◆ Problem description
Copy every line of the records below that holds the word "三板斧最后一斧子就是在固定的生命周期做对应的运营套路".
+-------+
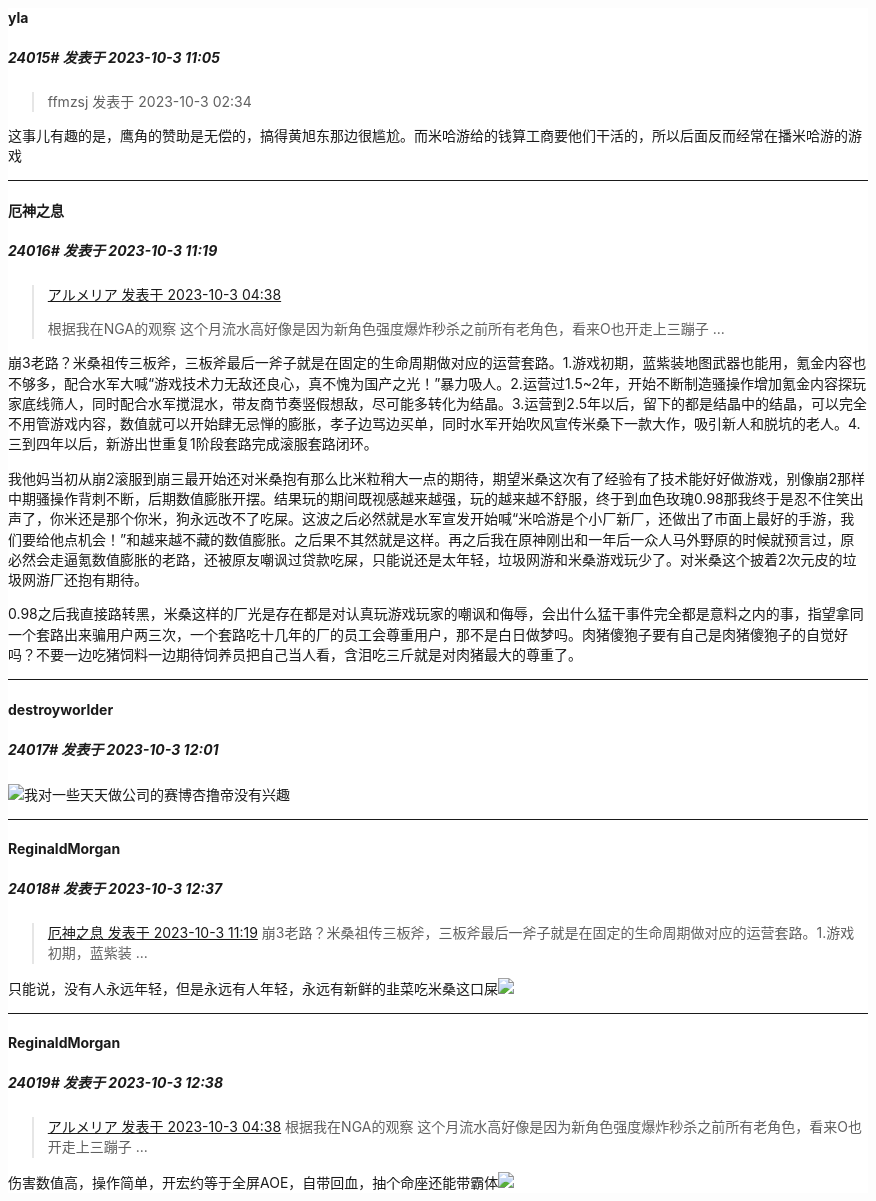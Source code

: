 ####  yla  
##### 24015#       发表于 2023-10-3 11:05

<blockquote>ffmzsj 发表于 2023-10-3 02:34
</blockquote>
这事儿有趣的是，鹰角的赞助是无偿的，搞得黄旭东那边很尴尬。而米哈游给的钱算工商要他们干活的，所以后面反而经常在播米哈游的游戏


*****

####  厄神之息  
##### 24016#       发表于 2023-10-3 11:19

<blockquote><a href="httphttps://bbs.saraba1st.com/2b/forum.php?mod=redirect&amp;goto=findpost&amp;pid=62600529&amp;ptid=2035765" target="_blank">アルメリア 发表于 2023-10-3 04:38</a>

根据我在NGA的观察 这个月流水高好像是因为新角色强度爆炸秒杀之前所有老角色，看来O也开走上三蹦子 ...</blockquote>
崩3老路？米桑祖传三板斧，三板斧最后一斧子就是在固定的生命周期做对应的运营套路。1.游戏初期，蓝紫装地图武器也能用，氪金内容也不够多，配合水军大喊“游戏技术力无敌还良心，真不愧为国产之光！”暴力吸人。2.运营过1.5~2年，开始不断制造骚操作增加氪金内容探玩家底线筛人，同时配合水军搅混水，带友商节奏竖假想敌，尽可能多转化为结晶。3.运营到2.5年以后，留下的都是结晶中的结晶，可以完全不用管游戏内容，数值就可以开始肆无忌惮的膨胀，孝子边骂边买单，同时水军开始吹风宣传米桑下一款大作，吸引新人和脱坑的老人。4.三到四年以后，新游出世重复1阶段套路完成滚服套路闭环。

我他妈当初从崩2滚服到崩三最开始还对米桑抱有那么比米粒稍大一点的期待，期望米桑这次有了经验有了技术能好好做游戏，别像崩2那样中期骚操作背刺不断，后期数值膨胀开摆。结果玩的期间既视感越来越强，玩的越来越不舒服，终于到血色玫瑰0.98那我终于是忍不住笑出声了，你米还是那个你米，狗永远改不了吃屎。这波之后必然就是水军宣发开始喊“米哈游是个小厂新厂，还做出了市面上最好的手游，我们要给他点机会！”和越来越不藏的数值膨胀。之后果不其然就是这样。再之后我在原神刚出和一年后一众人马外野原的时候就预言过，原必然会走逼氪数值膨胀的老路，还被原友嘲讽过贷款吃屎，只能说还是太年轻，垃圾网游和米桑游戏玩少了。对米桑这个披着2次元皮的垃圾网游厂还抱有期待。

0.98之后我直接路转黑，米桑这样的厂光是存在都是对认真玩游戏玩家的嘲讽和侮辱，会出什么猛干事件完全都是意料之内的事，指望拿同一个套路出来骗用户两三次，一个套路吃十几年的厂的员工会尊重用户，那不是白日做梦吗。肉猪傻狍子要有自己是肉猪傻狍子的自觉好吗？不要一边吃猪饲料一边期待饲养员把自己当人看，含泪吃三斤就是对肉猪最大的尊重了。


*****

####  destroyworlder  
##### 24017#       发表于 2023-10-3 12:01

<img src="https://static.saraba1st.com/image/smiley/face2017/031.png" referrerpolicy="no-referrer">我对一些天天做公司的赛博杏撸帝没有兴趣


*****

####  ReginaldMorgan  
##### 24018#       发表于 2023-10-3 12:37

<blockquote><a href="httphttps://bbs.saraba1st.com/2b/forum.php?mod=redirect&amp;goto=findpost&amp;pid=62601895&amp;ptid=2035765" target="_blank">厄神之息 发表于 2023-10-3 11:19</a>
崩3老路？米桑祖传三板斧，三板斧最后一斧子就是在固定的生命周期做对应的运营套路。1.游戏初期，蓝紫装 ...</blockquote>
只能说，没有人永远年轻，但是永远有人年轻，永远有新鲜的韭菜吃米桑这口屎<img src="https://static.saraba1st.com/image/smiley/face2017/217.gif" referrerpolicy="no-referrer">

*****

####  ReginaldMorgan  
##### 24019#       发表于 2023-10-3 12:38

<blockquote><a href="httphttps://bbs.saraba1st.com/2b/forum.php?mod=redirect&amp;goto=findpost&amp;pid=62600529&amp;ptid=2035765" target="_blank">アルメリア 发表于 2023-10-3 04:38</a>
根据我在NGA的观察 这个月流水高好像是因为新角色强度爆炸秒杀之前所有老角色，看来O也开走上三蹦子 ...</blockquote>
伤害数值高，操作简单，开宏约等于全屏AOE，自带回血，抽个命座还能带霸体<img src="https://static.saraba1st.com/image/smiley/face2017/067.png" referrerpolicy="no-referrer">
+-------+
◆ Response for this exercise
崩3老路？米桑祖传三板斧，三板斧最后一斧子就是在固定的生命周期做对应的运营套路。1.游戏初期，蓝紫装地图武器也能用，氪金内容也不够多，配合水军大喊“游戏技术力无敌还良心，真不愧为国产之光！”暴力吸人。2.运营过1.5~2年，开始不断制造骚操作增加氪金内容探玩家底线筛人，同时配合水军搅混水，带友商节奏竖假想敌，尽可能多转化为结晶。3.运营到2.5年以后，留下的都是结晶中的结晶，可以完全不用管游戏内容，数值就可以开始肆无忌惮的膨胀，孝子边骂边买单，同时水军开始吹风宣传米桑下一款大作，吸引新人和脱坑的老人。4.三到四年以后，新游出世重复1阶段套路完成滚服套路闭环。
崩3老路？米桑祖传三板斧，三板斧最后一斧子就是在固定的生命周期做对应的运营套路。1.游戏初期，蓝紫装 ...</blockquote>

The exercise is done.